What to do: From the records below, copy out exactly the lines from the one containing "# Interactive tools" to the one containing "A visual introduction", both included. Add nothing else.

━━━ Data shown ━━━

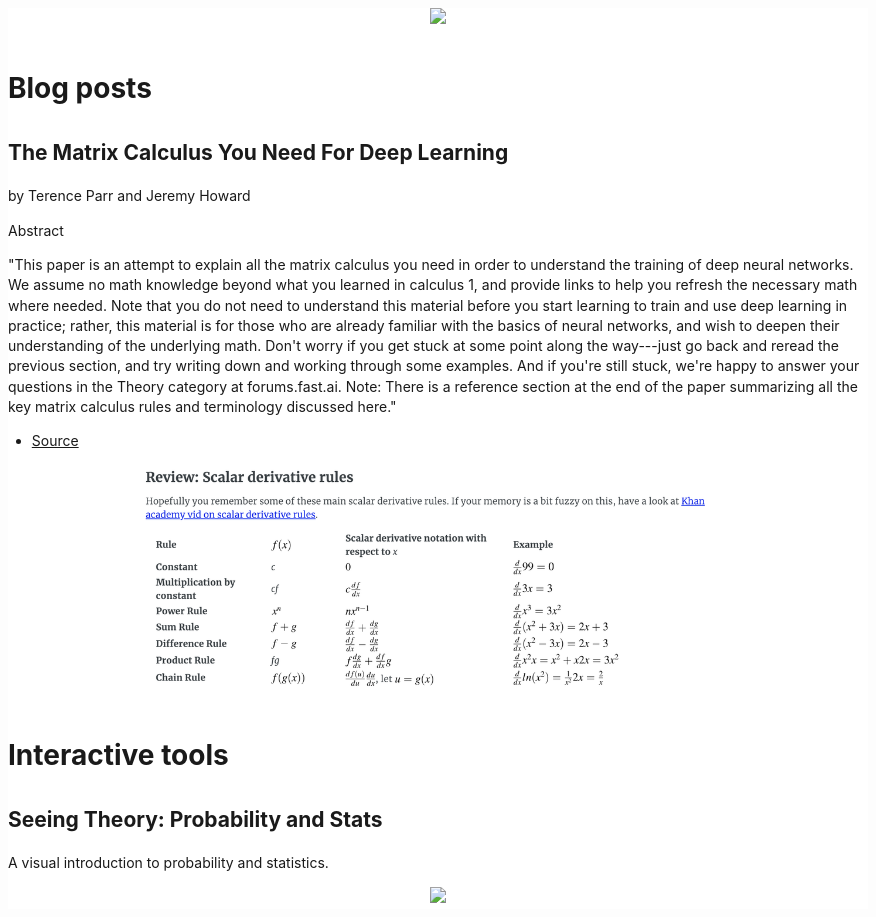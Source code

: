 [<p align="center"><img src="https://github.com/Machine-Learning-Tokyo/Math_resources/blob/master/images/ml_math.png" width="800"></p>](https://mml-book.github.io/)

# Blog posts

## The Matrix Calculus You Need For Deep Learning

by Terence Parr and Jeremy Howard

Abstract

"This paper is an attempt to explain all the matrix calculus you need in order to understand the training of deep neural networks. We assume no math knowledge beyond what you learned in calculus 1, and provide links to help you refresh the necessary math where needed. Note that you do not need to understand this material before you start learning to train and use deep learning in practice; rather, this material is for those who are already familiar with the basics of neural networks, and wish to deepen their understanding of the underlying math. Don't worry if you get stuck at some point along the way---just go back and reread the previous section, and try writing down and working through some examples. And if you're still stuck, we're happy to answer your questions in the Theory category at forums.fast.ai. Note: There is a reference section at the end of the paper summarizing all the key matrix calculus rules and terminology discussed here."

- [Source](https://explained.ai/matrix-calculus/index.html)

[<p align="center"><img src="https://github.com/Machine-Learning-Tokyo/Math_resources/blob/master/images/matrix_calc.png" width="600"></p>](https://explained.ai/matrix-calculus/index.html)


# Interactive tools

## Seeing Theory: Probability and Stats
A visual introduction to probability and statistics.

[<p align="center"><img src="https://github.com/Machine-Learning-Tokyo/Math_resources/blob/master/images/seeing_theory.png" width="800"></p>](https://seeing-theory.brown.edu/)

━━━

Result of the task:
# Interactive tools

## Seeing Theory: Probability and Stats
A visual introduction to probability and statistics.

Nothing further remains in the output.